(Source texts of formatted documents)
==*==
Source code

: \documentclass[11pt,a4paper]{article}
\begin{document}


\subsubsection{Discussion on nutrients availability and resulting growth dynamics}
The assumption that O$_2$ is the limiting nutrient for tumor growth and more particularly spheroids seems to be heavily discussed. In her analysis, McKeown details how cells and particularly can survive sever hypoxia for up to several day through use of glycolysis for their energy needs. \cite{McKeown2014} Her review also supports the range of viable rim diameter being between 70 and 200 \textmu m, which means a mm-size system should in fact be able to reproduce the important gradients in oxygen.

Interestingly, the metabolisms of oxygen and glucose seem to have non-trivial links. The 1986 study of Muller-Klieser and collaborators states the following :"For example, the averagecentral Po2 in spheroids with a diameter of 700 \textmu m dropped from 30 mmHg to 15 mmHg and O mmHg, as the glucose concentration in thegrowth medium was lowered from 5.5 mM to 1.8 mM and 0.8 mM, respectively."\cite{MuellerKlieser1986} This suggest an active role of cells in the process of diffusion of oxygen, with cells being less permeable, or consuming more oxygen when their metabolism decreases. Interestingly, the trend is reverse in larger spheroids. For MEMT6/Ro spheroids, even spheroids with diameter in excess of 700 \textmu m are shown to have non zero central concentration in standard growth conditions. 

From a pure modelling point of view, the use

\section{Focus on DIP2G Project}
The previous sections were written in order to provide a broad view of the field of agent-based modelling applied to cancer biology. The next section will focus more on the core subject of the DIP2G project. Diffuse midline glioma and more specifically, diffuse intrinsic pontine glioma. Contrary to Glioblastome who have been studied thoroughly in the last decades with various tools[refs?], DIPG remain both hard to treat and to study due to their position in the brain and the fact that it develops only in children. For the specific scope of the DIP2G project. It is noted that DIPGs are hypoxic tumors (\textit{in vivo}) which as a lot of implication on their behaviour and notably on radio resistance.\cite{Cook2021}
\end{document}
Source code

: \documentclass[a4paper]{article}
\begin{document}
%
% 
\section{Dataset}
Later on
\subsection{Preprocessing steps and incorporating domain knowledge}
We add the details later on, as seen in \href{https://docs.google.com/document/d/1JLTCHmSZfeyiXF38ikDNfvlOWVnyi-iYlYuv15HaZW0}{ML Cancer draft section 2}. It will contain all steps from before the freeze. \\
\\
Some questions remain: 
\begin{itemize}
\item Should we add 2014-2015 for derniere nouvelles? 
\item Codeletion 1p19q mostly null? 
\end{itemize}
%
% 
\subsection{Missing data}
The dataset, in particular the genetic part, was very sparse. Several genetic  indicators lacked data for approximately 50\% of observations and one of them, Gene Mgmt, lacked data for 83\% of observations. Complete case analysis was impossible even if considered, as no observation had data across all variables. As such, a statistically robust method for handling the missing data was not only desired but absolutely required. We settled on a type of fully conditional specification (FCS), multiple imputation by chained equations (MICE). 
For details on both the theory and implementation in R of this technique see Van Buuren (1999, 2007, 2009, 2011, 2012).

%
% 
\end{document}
==*==
- [Exercise aim]
Copy the lines from the start of the data verbatim, stopping after the line containing "on nutrients availability".

- [Task answer]
Source code

: \documentclass[11pt,a4paper]{article}
\begin{document}


\subsubsection{Discussion on nutrients availability and resulting growth dynamics}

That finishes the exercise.